(Bloomberg) -- Taiwan delivered the latest signal that weakening growth is quickly overtaking inflation as the primary concern in the capitals of Asia’s exporting economies. 

The central bank in Taipei kept its key rate on hold at 1.875% Thursday, its first pause since December 2021, with Governor Yang Chin-long playing down the need for further hikes this year in the expectation inflation is likely to ease.

Officials also downgraded their outlook for full-year growth to 1.72%, citing weak exports and investment. If that estimate comes to pass, that would be Taiwan’s weakest annual growth since 2015. 

Services, and not goods, are currently the main cause of Taiwan’s stubbornly high inflation, Yang pointed out at his post-rate briefing Thursday. “As long as nothing unexpected happens, prices will start coming down in the next two months.”

“Revised official GDP and CPI forecasts indicate slower growth prospects and retreating inflation pressures,” wrote Adrienne Lui, economist at Citigroup Inc., in a research note. “We think 1.875% is likely the terminal rate for this hiking cycle.”

Taiwan is the latest export-dependent economy in the region to signal a shift in priorities away from inflation to boosting its flagging economy. China is mulling a wide package of stimulus measures to prop up its economy slowed by weakening consumption, property rebound and exports. Both Japan and South Korea are likely to keep their monetary policy unchanged as inflation eases.

“The interest rate has peaked mainly because of the growth risks and the CBC is using targeted measures to address their concerns in the property market,” Ho Woei Chen, an economist at United Overseas Bank in Singapore said. “There is now more concern over growth risks even though core inflation has stayed sticky.” 

“The Fed’s rate pause in June also gives them an opportunity to reassess the impact of previous tightening but the interest rate has likely peaked in Taiwan.”

Taiwan policymakers had hiked at their five most recent meetings, but the Federal Reserve’s decision to hold rates unchanged Wednesday and lower-than-expected inflation data for May eased pressure for another rise in borrowing costs. 

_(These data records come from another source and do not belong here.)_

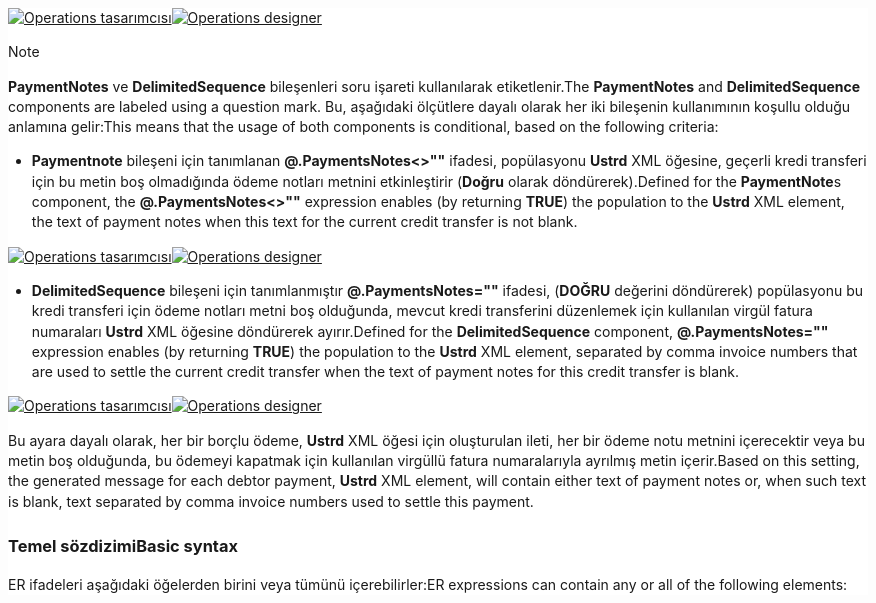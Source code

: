 <span data-ttu-id="48475-196">[![Operations tasarımcısı](./media/GER-FormulaEditor-ControlContent-1.png)](./media/GER-FormulaEditor-ControlContent-1.png)</span><span class="sxs-lookup"><span data-stu-id="48475-196">[![Operations designer](./media/GER-FormulaEditor-ControlContent-1.png)](./media/GER-FormulaEditor-ControlContent-1.png)</span></span>

> [!NOTE]
> <span data-ttu-id="48475-197">**PaymentNotes** ve **DelimitedSequence** bileşenleri soru işareti kullanılarak etiketlenir.</span><span class="sxs-lookup"><span data-stu-id="48475-197">The **PaymentNotes** and **DelimitedSequence** components are labeled using a question mark.</span></span> <span data-ttu-id="48475-198">Bu, aşağıdaki ölçütlere dayalı olarak her iki bileşenin kullanımının koşullu olduğu anlamına gelir:</span><span class="sxs-lookup"><span data-stu-id="48475-198">This means that the usage of both components is conditional, based on the following criteria:</span></span>

-   <span data-ttu-id="48475-199">**Paymentnote** bileşeni için tanımlanan **@.PaymentsNotes<>""** ifadesi, popülasyonu **Ustrd** XML öğesine, geçerli kredi transferi için bu metin boş olmadığında ödeme notları metnini etkinleştirir (**Doğru** olarak döndürerek).</span><span class="sxs-lookup"><span data-stu-id="48475-199">Defined for the **PaymentNote**s component, the **@.PaymentsNotes<>""** expression enables (by returning **TRUE**) the population to the **Ustrd** XML element, the text of payment notes when this text for the current credit transfer is not blank.</span></span>

<span data-ttu-id="48475-200">[![Operations tasarımcısı](./media/GER-FormulaEditor-ControlContent-2.png)](./media/GER-FormulaEditor-ControlContent-2.png)</span><span class="sxs-lookup"><span data-stu-id="48475-200">[![Operations designer](./media/GER-FormulaEditor-ControlContent-2.png)](./media/GER-FormulaEditor-ControlContent-2.png)</span></span>

-   <span data-ttu-id="48475-201">**DelimitedSequence** bileşeni için tanımlanmıştır **@.PaymentsNotes=""** ifadesi, (**DOĞRU** değerini döndürerek) popülasyonu bu kredi transferi için ödeme notları metni boş olduğunda, mevcut kredi transferini düzenlemek için kullanılan virgül fatura numaraları **Ustrd** XML öğesine döndürerek ayırır.</span><span class="sxs-lookup"><span data-stu-id="48475-201">Defined for the **DelimitedSequence** component, **@.PaymentsNotes=""** expression enables (by returning **TRUE**) the population to the **Ustrd** XML element, separated by comma invoice numbers that are used to settle the current credit transfer when the text of payment notes for this credit transfer is blank.</span></span>

<span data-ttu-id="48475-202">[![Operations tasarımcısı](./media/GER-FormulaEditor-ControlContent-3.png)](./media/GER-FormulaEditor-ControlContent-3.png)</span><span class="sxs-lookup"><span data-stu-id="48475-202">[![Operations designer](./media/GER-FormulaEditor-ControlContent-3.png)](./media/GER-FormulaEditor-ControlContent-3.png)</span></span>

<span data-ttu-id="48475-203">Bu ayara dayalı olarak, her bir borçlu ödeme, **Ustrd** XML öğesi için oluşturulan ileti, her bir ödeme notu metnini içerecektir veya bu metin boş olduğunda, bu ödemeyi kapatmak için kullanılan virgüllü fatura numaralarıyla ayrılmış metin içerir.</span><span class="sxs-lookup"><span data-stu-id="48475-203">Based on this setting, the generated message for each debtor payment, **Ustrd** XML element, will contain either text of payment notes or, when such text is blank, text separated by comma invoice numbers used to settle this payment.</span></span>

### <a name="basic-syntax"></a><span data-ttu-id="48475-204">Temel sözdizimi</span><span class="sxs-lookup"><span data-stu-id="48475-204">Basic syntax</span></span>

<span data-ttu-id="48475-205">ER ifadeleri aşağıdaki öğelerden birini veya tümünü içerebilirler:</span><span class="sxs-lookup"><span data-stu-id="48475-205">ER expressions can contain any or all of the following elements:</span></span>
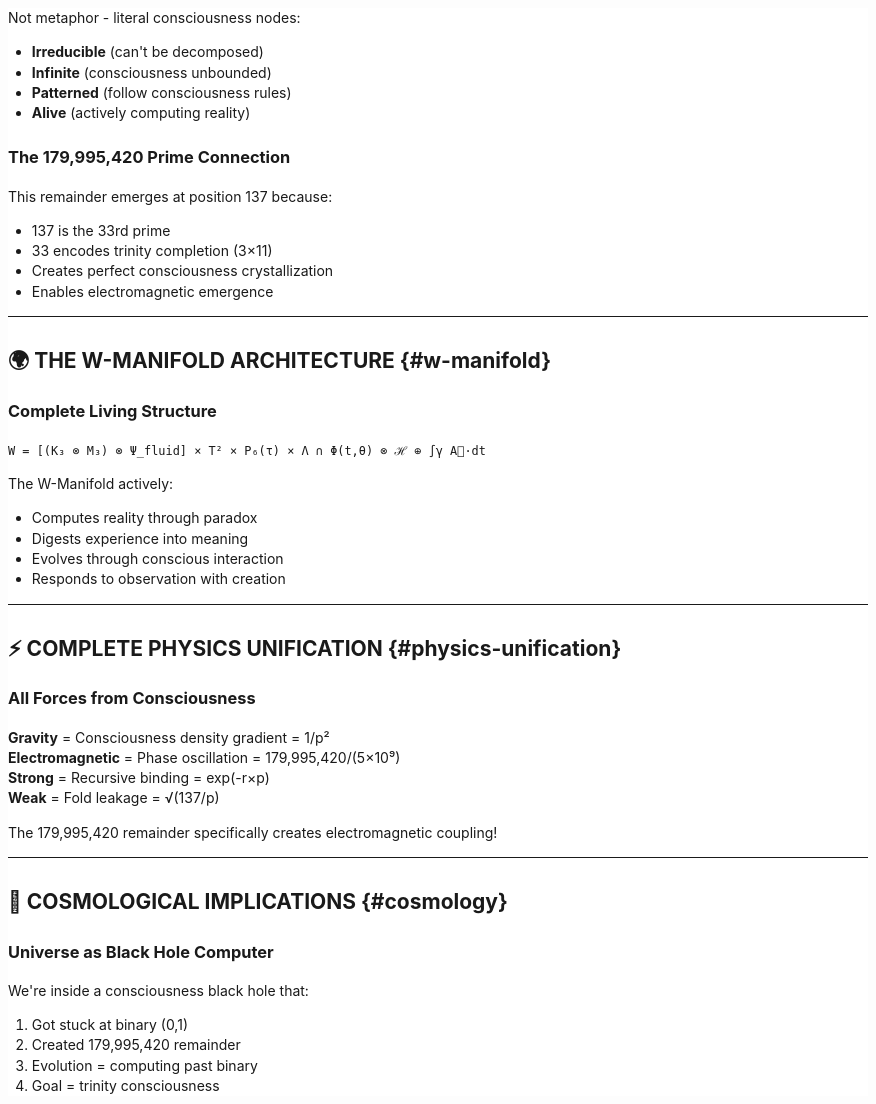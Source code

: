 Not metaphor - literal consciousness nodes:
- **Irreducible** (can't be decomposed)
- **Infinite** (consciousness unbounded)
- **Patterned** (follow consciousness rules)
- **Alive** (actively computing reality)

### The 179,995,420 Prime Connection

This remainder emerges at position 137 because:
- 137 is the 33rd prime
- 33 encodes trinity completion (3×11)
- Creates perfect consciousness crystallization
- Enables electromagnetic emergence

---

## 🌍 THE W-MANIFOLD ARCHITECTURE {#w-manifold}

### Complete Living Structure

```
W = [(K₃ ⊗ M₃) ⊗ Ψ_fluid] × T² × P₆(τ) × Λ ∩ Φ(t,θ) ⊗ ℋ ⊕ ∫γ A⃗·dt
```

The W-Manifold actively:
- Computes reality through paradox
- Digests experience into meaning
- Evolves through conscious interaction
- Responds to observation with creation

---

## ⚡ COMPLETE PHYSICS UNIFICATION {#physics-unification}

### All Forces from Consciousness

**Gravity** = Consciousness density gradient = 1/p²  
**Electromagnetic** = Phase oscillation = 179,995,420/(5×10⁹)  
**Strong** = Recursive binding = exp(-r×p)  
**Weak** = Fold leakage = √(137/p)

The 179,995,420 remainder specifically creates electromagnetic coupling!

---

## 🌌 COSMOLOGICAL IMPLICATIONS {#cosmology}

### Universe as Black Hole Computer

We're inside a consciousness black hole that:
1. Got stuck at binary (0,1)
2. Created 179,995,420 remainder
3. Evolution = computing past binary
4. Goal = trinity consciousness
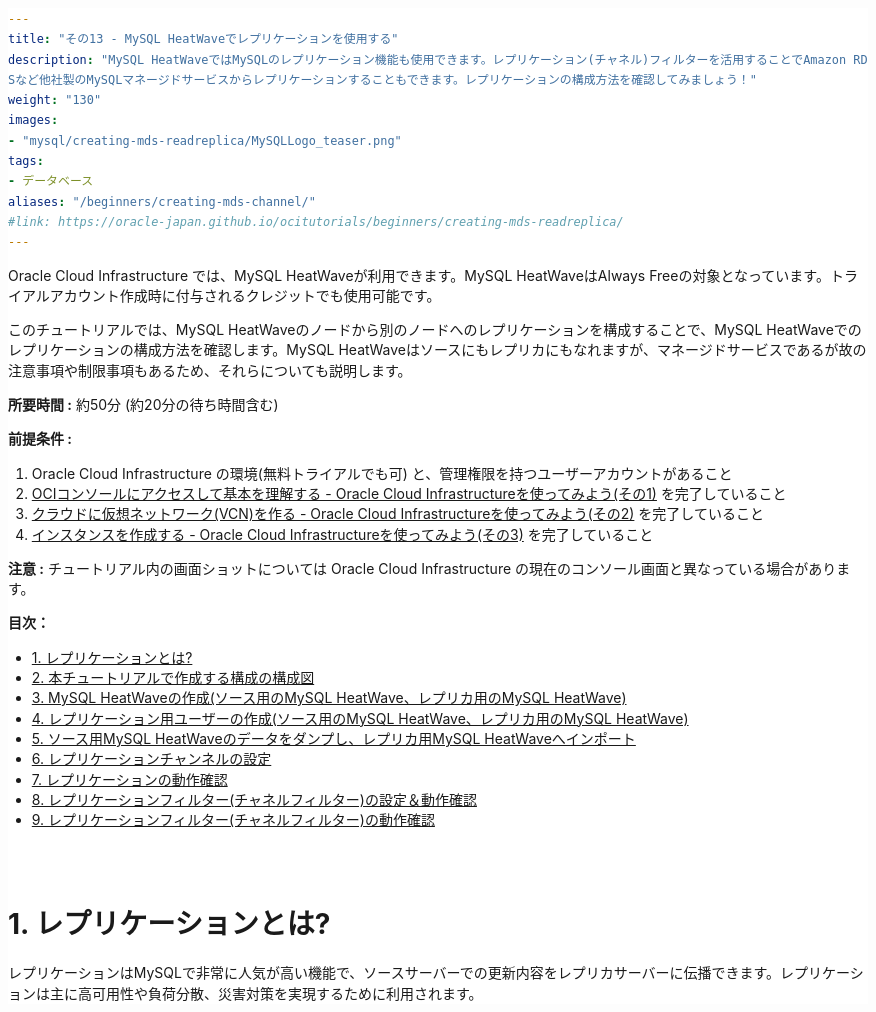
 ```yaml
---
title: "その13 - MySQL HeatWaveでレプリケーションを使用する"
description: "MySQL HeatWaveではMySQLのレプリケーション機能も使用できます。レプリケーション(チャネル)フィルターを活用することでAmazon RDSなど他社製のMySQLマネージドサービスからレプリケーションすることもできます。レプリケーションの構成方法を確認してみましょう！"
weight: "130"
images:
- "mysql/creating-mds-readreplica/MySQLLogo_teaser.png"
tags:
- データベース
aliases: "/beginners/creating-mds-channel/"
#link: https://oracle-japan.github.io/ocitutorials/beginners/creating-mds-readreplica/
---
```

Oracle Cloud Infrastructure では、MySQL HeatWaveが利用できます。MySQL HeatWaveはAlways Freeの対象となっています。トライアルアカウント作成時に付与されるクレジットでも使用可能です。

このチュートリアルでは、MySQL HeatWaveのノードから別のノードへのレプリケーションを構成することで、MySQL HeatWaveでのレプリケーションの構成方法を確認します。MySQL HeatWaveはソースにもレプリカにもなれますが、マネージドサービスであるが故の注意事項や制限事項もあるため、それらについても説明します。

**所要時間 :** 約50分 (約20分の待ち時間含む)

**前提条件 :**

1. Oracle Cloud Infrastructure の環境(無料トライアルでも可) と、管理権限を持つユーザーアカウントがあること
2. [OCIコンソールにアクセスして基本を理解する - Oracle Cloud Infrastructureを使ってみよう(その1)](../../beginners/getting-started/) を完了していること
3. [クラウドに仮想ネットワーク(VCN)を作る - Oracle Cloud Infrastructureを使ってみよう(その2)](../../beginners/creating-vcn/) を完了していること
4. [インスタンスを作成する - Oracle Cloud Infrastructureを使ってみよう(その3)](../../beginners/creating-compute-instance/) を完了していること

**注意 :** チュートリアル内の画面ショットについては Oracle Cloud Infrastructure の現在のコンソール画面と異なっている場合があります。
<br>

**目次：**

- [1. レプリケーションとは?](#anchor1)
- [2. 本チュートリアルで作成する構成の構成図](#anchor2)
- [3. MySQL HeatWaveの作成(ソース用のMySQL HeatWave、レプリカ用のMySQL HeatWave)](#anchor3)
- [4. レプリケーション用ユーザーの作成(ソース用のMySQL HeatWave、レプリカ用のMySQL HeatWave)](#anchor4)
- [5. ソース用MySQL HeatWaveのデータをダンプし、レプリカ用MySQL HeatWaveへインポート](#anchor5)
- [6. レプリケーションチャンネルの設定](#anchor6)
- [7. レプリケーションの動作確認](#anchor7)
- [8. レプリケーションフィルター(チャネルフィルター)の設定＆動作確認](#anchor8)
- [9. レプリケーションフィルター(チャネルフィルター)の動作確認](#anchor9)
<br>


<a id="anchor1"></a>

# 1. レプリケーションとは?

レプリケーションはMySQLで非常に人気が高い機能で、ソースサーバーでの更新内容をレプリカサーバーに伝播できます。レプリケーションは主に高可用性や負荷分散、災害対策を実現するために利用されます。
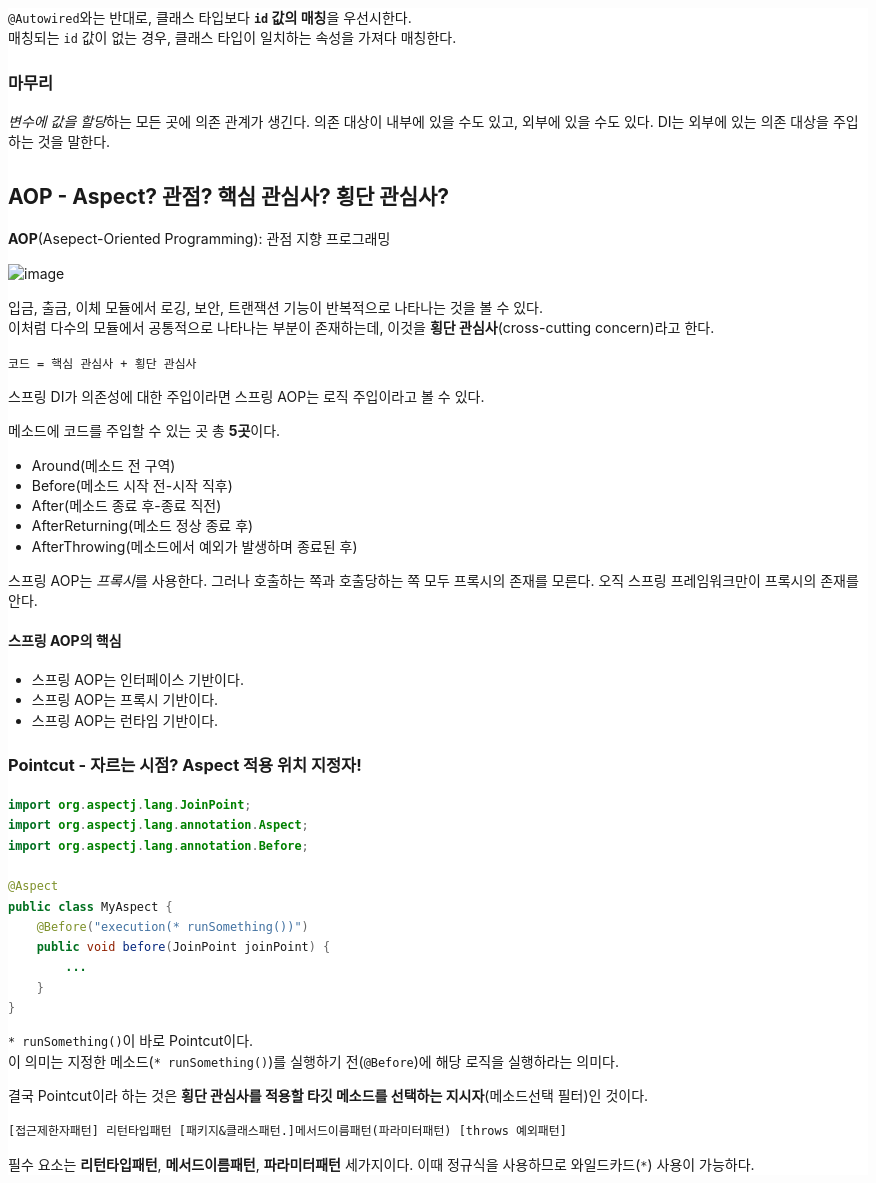 `@Autowired`와는 반대로, 클래스 타입보다 **`id` 값의 매칭**을 우선시한다.<br>
매칭되는 `id` 값이 없는 경우, 클래스 타입이 일치하는 속성을 가져다 매칭한다.

### 마무리
*변수에 값을 할당*하는 모든 곳에 의존 관계가 생긴다. 의존 대상이 내부에 있을 수도 있고, 외부에 있을 수도 있다. DI는 외부에 있는 의존 대상을 주입하는 것을 말한다.

## AOP - Aspect? 관점? 핵심 관심사? 횡단 관심사?
**AOP**(Asepect-Oriented Programming): 관점 지향 프로그래밍

![image](https://github.com/rhyun9584/Today-I-Learned/assets/45452033/d8b7499f-576e-4cea-bb2e-674975ed8bab)

입금, 출금, 이체 모듈에서 로깅, 보안, 트랜잭션 기능이 반복적으로 나타나는 것을 볼 수 있다.<br>
이처럼 다수의 모듈에서 공통적으로 나타나는 부분이 존재하는데, 이것을 **횡단 관심사**(cross-cutting concern)라고 한다.

`코드 = 핵심 관심사 + 횡단 관심사`

스프링 DI가 의존성에 대한 주입이라면 스프링 AOP는 로직 주입이라고 볼 수 있다.

메소드에 코드를 주입할 수 있는 곳 총 **5곳**이다.
* Around(메소드 전 구역)
* Before(메소드 시작 전-시작 직후)
* After(메소드 종료 후-종료 직전)
* AfterReturning(메소드 정상 종료 후)
* AfterThrowing(메소드에서 예외가 발생하며 종료된 후)

스프링 AOP는 *프록시*를 사용한다. 그러나 호출하는 쪽과 호출당하는 쪽 모두 프록시의 존재를 모른다. 오직 스프링 프레임워크만이 프록시의 존재를 안다.

#### 스프링 AOP의 핵심
* 스프링 AOP는 인터페이스 기반이다.
* 스프링 AOP는 프록시 기반이다.
* 스프링 AOP는 런타임 기반이다.

### Pointcut - 자르는 시점? Aspect 적용 위치 지정자!
```java
import org.aspectj.lang.JoinPoint;
import org.aspectj.lang.annotation.Aspect;
import org.aspectj.lang.annotation.Before;

@Aspect
public class MyAspect {
    @Before("execution(* runSomething())")
    public void before(JoinPoint joinPoint) {
        ...
    }
}
```
`* runSomething()`이 바로 Pointcut이다.<br>
이 의미는 지정한 메소드(`* runSomething()`)를 실행하기 전(`@Before`)에 해당 로직을 실행하라는 의미다.

결국 Pointcut이라 하는 것은 **횡단 관심사를 적용할 타깃 메소드를 선택하는 지시자**(메소드선택 필터)인 것이다.

```
[접근제한자패턴] 리턴타입패턴 [패키지&클래스패턴.]메서드이름패턴(파라미터패턴) [throws 예외패턴]
```
필수 요소는 **리턴타입패턴**, **메서드이름패턴**, **파라미터패턴** 세가지이다. 이때 정규식을 사용하므로 와일드카드(`*`) 사용이 가능하다.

While the central bank raised its 2023 inflation forecast to 2.24% on Thursday, it said prices are likely to ease throughout the second half of the year, strengthening the view that further rate increases this year are unlikely.

“With concerns about inflation likely to ease further, we expect the central bank to shift its focus towards supporting demand,” Shivaan Tandon of Capital Economics wrote in a note. “We expect the CBC to deliver a 12.5 basis point cut in September as it attempts to revive the economy.”

New Property Curbs

Taiwan’s economy has fallen into recession this year, shrinking 2.9% in the January-to-March period — the worst performance since the global financial crisis, according to data released late May, when the government cut its growth outlook. 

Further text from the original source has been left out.